Thursday, 31 January 2013 00:05 -     - {{hitsCtrl.values.hits}}

The Sri Lankan private sector must invest in research and development in the backdrop of the fast-track economic development agenda of the country, commented Rohantha Athukoarala, the Head of National Portfolio Development of the United Nations (UNOPS) for Sri Lanka and Maldives.



Athukorala aired these views at the evening meeting hosted by the award winning Rotary Club of Battaramulla at the Royal Colombo Golf Club last week, at which he was guest speaker. The Battaramulla Rotary Club has received a string of achievements in Rotary circles including best club, best rotary president and the best ranked community project, and hosts leading business personalities in the country.  

Sri Lanka’s export performance declined by around seven per cent last year, especially in high tech exports, which amounted to $ 102 million back in 2008 and dwindled to $ 57 million in 2010.             

The best way to correct this situation is to engage with the Government and develop a partnership between the private and public sector, said Athukorala. The Nano Park that has been in operation in the country with the support of top five companies in Sri Lanka, including Dialog and MAS Holdings, is the model that must be pursued, he added.

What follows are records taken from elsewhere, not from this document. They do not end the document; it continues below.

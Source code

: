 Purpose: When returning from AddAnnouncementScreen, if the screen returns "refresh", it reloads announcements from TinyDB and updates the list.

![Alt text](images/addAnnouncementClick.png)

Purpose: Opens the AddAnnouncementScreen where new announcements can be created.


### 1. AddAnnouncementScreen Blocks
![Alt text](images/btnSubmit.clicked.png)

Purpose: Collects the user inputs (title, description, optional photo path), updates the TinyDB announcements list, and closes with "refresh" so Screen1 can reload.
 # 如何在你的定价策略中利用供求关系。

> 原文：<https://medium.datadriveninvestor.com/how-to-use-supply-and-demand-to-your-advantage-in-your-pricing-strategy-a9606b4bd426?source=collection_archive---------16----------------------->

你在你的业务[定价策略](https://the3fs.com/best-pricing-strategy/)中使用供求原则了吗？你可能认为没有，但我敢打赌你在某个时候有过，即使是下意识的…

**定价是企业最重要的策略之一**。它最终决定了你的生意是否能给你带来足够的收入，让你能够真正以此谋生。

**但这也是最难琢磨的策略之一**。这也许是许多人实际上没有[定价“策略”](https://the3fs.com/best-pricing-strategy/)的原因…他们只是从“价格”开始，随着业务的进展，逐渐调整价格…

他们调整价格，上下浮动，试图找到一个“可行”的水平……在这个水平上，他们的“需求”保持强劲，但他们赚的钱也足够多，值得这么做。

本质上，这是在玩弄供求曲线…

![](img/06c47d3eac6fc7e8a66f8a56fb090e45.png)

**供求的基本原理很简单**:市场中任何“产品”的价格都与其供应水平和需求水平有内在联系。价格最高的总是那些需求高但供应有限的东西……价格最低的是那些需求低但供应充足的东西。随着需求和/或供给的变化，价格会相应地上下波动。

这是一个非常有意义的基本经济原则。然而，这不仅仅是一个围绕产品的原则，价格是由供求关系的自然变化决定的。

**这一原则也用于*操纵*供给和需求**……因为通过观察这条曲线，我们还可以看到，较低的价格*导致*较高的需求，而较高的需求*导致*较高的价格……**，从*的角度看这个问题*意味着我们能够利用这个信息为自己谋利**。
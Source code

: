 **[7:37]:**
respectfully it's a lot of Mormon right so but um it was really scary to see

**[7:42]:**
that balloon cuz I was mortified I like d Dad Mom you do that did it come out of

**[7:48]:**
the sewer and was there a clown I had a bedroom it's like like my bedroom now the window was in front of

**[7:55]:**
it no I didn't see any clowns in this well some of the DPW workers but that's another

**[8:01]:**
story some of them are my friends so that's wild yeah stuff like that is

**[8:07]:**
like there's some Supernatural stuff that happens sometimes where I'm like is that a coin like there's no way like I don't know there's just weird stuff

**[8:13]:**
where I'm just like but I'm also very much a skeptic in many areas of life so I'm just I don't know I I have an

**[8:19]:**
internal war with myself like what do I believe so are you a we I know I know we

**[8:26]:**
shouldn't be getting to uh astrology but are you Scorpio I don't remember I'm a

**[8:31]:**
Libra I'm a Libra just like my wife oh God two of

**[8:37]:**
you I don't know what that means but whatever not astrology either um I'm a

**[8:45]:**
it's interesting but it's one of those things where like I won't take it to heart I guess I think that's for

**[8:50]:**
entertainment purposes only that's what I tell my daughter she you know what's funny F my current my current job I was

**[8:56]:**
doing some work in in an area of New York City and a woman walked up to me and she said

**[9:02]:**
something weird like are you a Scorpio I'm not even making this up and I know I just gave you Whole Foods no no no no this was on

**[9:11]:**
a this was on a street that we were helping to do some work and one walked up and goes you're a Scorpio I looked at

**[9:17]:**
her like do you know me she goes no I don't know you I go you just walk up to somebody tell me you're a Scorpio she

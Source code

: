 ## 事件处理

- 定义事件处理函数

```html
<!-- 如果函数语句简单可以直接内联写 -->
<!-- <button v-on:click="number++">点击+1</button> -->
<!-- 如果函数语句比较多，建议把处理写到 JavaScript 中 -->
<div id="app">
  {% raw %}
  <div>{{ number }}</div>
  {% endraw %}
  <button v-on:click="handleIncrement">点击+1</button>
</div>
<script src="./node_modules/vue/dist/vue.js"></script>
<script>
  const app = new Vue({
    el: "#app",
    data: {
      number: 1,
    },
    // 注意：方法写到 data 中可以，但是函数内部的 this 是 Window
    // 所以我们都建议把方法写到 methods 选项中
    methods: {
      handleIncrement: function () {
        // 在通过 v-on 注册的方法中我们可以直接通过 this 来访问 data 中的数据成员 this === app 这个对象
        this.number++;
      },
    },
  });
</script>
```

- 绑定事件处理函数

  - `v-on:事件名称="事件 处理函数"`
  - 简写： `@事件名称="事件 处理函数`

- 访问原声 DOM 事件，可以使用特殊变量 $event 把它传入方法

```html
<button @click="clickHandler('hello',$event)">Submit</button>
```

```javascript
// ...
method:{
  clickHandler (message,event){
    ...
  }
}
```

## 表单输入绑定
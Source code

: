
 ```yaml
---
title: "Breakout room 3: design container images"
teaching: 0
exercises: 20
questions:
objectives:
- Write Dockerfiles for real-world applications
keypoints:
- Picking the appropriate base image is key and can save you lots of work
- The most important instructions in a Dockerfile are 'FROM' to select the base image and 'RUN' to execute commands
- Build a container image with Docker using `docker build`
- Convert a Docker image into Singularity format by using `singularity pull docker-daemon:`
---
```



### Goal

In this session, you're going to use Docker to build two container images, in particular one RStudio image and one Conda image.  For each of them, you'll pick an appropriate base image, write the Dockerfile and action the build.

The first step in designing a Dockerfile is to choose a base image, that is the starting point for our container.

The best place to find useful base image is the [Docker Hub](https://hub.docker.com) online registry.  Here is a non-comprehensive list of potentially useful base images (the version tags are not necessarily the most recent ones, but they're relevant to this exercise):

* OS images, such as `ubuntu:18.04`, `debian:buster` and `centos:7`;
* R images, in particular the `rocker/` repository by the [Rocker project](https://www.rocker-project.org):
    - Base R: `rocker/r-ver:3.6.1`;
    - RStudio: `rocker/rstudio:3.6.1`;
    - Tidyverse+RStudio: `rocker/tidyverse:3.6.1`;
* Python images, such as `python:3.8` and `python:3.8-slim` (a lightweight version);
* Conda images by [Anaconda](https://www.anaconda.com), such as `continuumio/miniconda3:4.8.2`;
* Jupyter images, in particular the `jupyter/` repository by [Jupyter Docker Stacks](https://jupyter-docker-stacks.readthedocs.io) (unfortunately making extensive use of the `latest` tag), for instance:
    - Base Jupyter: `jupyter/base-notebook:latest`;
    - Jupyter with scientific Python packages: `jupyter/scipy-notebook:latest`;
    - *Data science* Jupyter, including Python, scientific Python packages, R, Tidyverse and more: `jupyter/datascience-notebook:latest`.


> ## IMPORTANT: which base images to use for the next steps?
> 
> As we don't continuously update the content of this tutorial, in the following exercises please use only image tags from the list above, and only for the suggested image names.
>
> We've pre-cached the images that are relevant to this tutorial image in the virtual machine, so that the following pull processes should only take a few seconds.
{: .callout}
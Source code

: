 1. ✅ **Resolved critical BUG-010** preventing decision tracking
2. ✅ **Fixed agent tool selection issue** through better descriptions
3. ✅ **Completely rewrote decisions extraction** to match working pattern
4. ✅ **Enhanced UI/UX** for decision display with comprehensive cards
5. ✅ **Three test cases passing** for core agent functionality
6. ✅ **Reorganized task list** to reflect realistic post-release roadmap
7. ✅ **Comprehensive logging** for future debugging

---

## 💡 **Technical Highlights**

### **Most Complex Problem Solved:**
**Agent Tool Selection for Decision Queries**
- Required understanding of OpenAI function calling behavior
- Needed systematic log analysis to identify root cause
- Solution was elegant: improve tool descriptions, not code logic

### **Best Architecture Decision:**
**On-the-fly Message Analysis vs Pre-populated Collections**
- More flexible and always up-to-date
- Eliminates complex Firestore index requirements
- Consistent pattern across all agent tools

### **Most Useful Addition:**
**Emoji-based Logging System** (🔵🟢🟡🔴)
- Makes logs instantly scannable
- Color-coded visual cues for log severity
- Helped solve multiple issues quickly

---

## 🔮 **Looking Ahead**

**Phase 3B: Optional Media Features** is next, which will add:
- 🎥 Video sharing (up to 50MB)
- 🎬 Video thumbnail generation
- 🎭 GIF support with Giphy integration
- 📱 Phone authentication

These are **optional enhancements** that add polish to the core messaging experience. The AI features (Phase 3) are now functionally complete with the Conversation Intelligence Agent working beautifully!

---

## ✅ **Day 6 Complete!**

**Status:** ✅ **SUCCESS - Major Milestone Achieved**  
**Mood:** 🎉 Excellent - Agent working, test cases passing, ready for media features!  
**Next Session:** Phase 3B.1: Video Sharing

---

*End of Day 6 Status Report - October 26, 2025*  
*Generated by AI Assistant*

The export of high tech products from Sri Lanka accounts for only 1.8% of the export business of the country whilst in very competitive countries like Korea, this sector accounts for 75% of exports. This is the same in Thailand with 27%, and in Singapore and Malaysia where the figure is above 50%.

“While Sri Lanka is driving infrastructure development for competitiveness, we must invest in the other side of the business with private-public partnerships,” urged Athukorala who was a former Chairman of the Sri Lanka Export Development and the National Council for Economic Development (NCED), prior to his appointment to the United Nations (UNOPS) in Sri Lanka.